This website, bartwolff.com, is served by Sloeber, a less than impressive “server” located in my house which actually does an excellent job with the virtually non-existent traffic I get. There are two reasons why I host my site this way: because I like having full control over my server and because decent ASP.NET hosting is a pain to get around here.
Anyway, I’ve recently added the option of visiting my site securely through HTTPS, which is good because it means Russian hackers can no longer pwn my webapp whenever I log in to my blog from a remote location. You can also try it if you want by just going to https://blog.bartwolff.com/ and accepting the invalid certificate you’ll most likely get warned about.
In the remainder of this post, I’ll go over the steps I’ve gone through, which have involved a lot of Googling as most of them were completely new to me and not always very intuitive.
Step 1: root CA certificate creation
I use certificates in at least three different places: this website, Sloeber’s RDP connection, and my SVN server. It therefore would make sense to use a single root certificate to sign these three certificates. In this way, I only need to add the root certificate to my list of trusted certificate authorities in order to trust the three child certificates (and any other certificates which might arrive in the future). The first step is therefore to create my own mini “certificate authority”.

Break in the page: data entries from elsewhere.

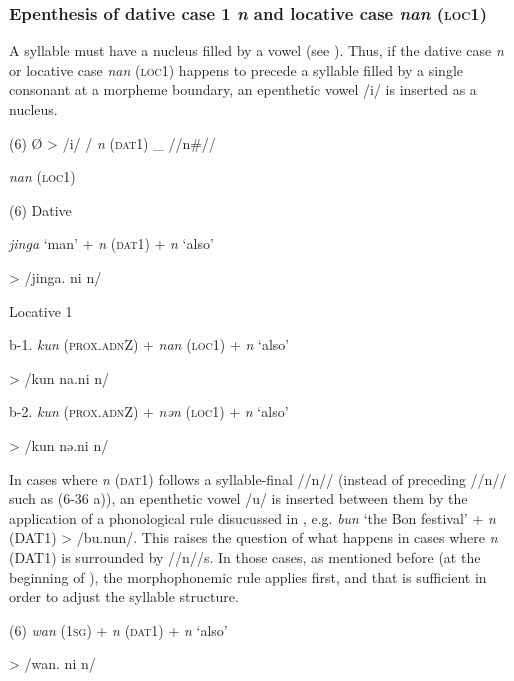 \subsubsection{Epenthesis of dative case 1 \textit{n} and locative case \textit{nan} (\textsc{loc}1)}

A syllable must have a nucleus filled by a vowel (see ). Thus, if the dative case \textit{n} or locative case \textit{nan} (\textsc{loc}1) happens to precede a syllable filled by a single consonant at a morpheme boundary, an epenthetic vowel /i/ is inserted as a nucleus.

(6)  Ø  >  /i/  /  %
  \textit{n}  %
(\textsc{dat}1)    \_  //n\#//

            \textit{nan}  (\textsc{loc}1)

(6) \ea Dative\\
\gll

    \textit{jinga}  ‘man’  +  \textit{n}  (\textsc{dat}1)  +  \textit{n}  ‘also’

  >  /jinga.      ni      n/  

 \ex Locative 1\\
\gll

  b-1.  \textit{kun}  (\textsc{prox}.\textsc{adn}Z)  +  \textit{nan}  (\textsc{loc}1)  +  \textit{n}  ‘also’

  >  /kun      na.ni      n/  

  b-2.  \textit{kun}  (\textsc{prox}.\textsc{adn}Z)  +  \textit{nən}  (\textsc{loc}1)  +  \textit{n}  ‘also’

  >  /kun      nə.ni      n/  

In cases where \textit{n} (\textsc{dat}1) follows a syllable-final //n// (instead of preceding //n// such as (6-36 a)), an epenthetic vowel /u/ is inserted between them by the application of a phonological rule disucussed in , e.g. \textit{bun} ‘the Bon festival’ + \textit{n} (DAT1) > /bu.nun/. This raises the question of what happens in cases where \textit{n} (DAT1) is surrounded by //n//s. In those cases, as mentioned before (at the beginning of ), the morphophonemic rule  applies first, and that is sufficient in order to adjust the syllable structure.

(6)    \textit{wan}  (1\textsc{sg})  +  \textit{n}  (\textsc{dat}1)  +  \textit{n}  ‘also’

  >  /wan.      ni      n/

I use OpenSSL for all the certificate work. By sheer dumb luck, I already had OpenSSL lying around as part of my msysgit installation, and could talk to it through the Git Bash. I start by generating a new RSA key to be used by the CA:
openssl genrsa -aes256 -out ca.key 8192
After entering a password which is a genuine pain in the ass, I move on to actually creating the root CA certificate using this key:
openssl req -new -x509 -days 7300 -key ca.key -out ca.crt
The certificate is valid for 20 years. I enter the following information which will become part of the certificate:
Country Name (2 letter code) [AU]:NL
State or Province Name (full name) [Some-State]:Netherlands
Locality Name (eg, city) []:Netherlands
Organization Name (eg, company) [Internet Widgits Pty Ltd]:Bart Wolff
Organizational Unit Name (eg, section) []:Certificate Authority
Common Name (eg, YOUR name) []:bartwolff.com
Email Address []:info@bartwolff.com
The only part which is really important is the common name (CN), which should match the domain you’re going to use the certificate on. Of course, for this root CA certificate even that doesn’t really matter as the certificate itself will only ever be used to sign other certificates. The root CA certificate has now been created.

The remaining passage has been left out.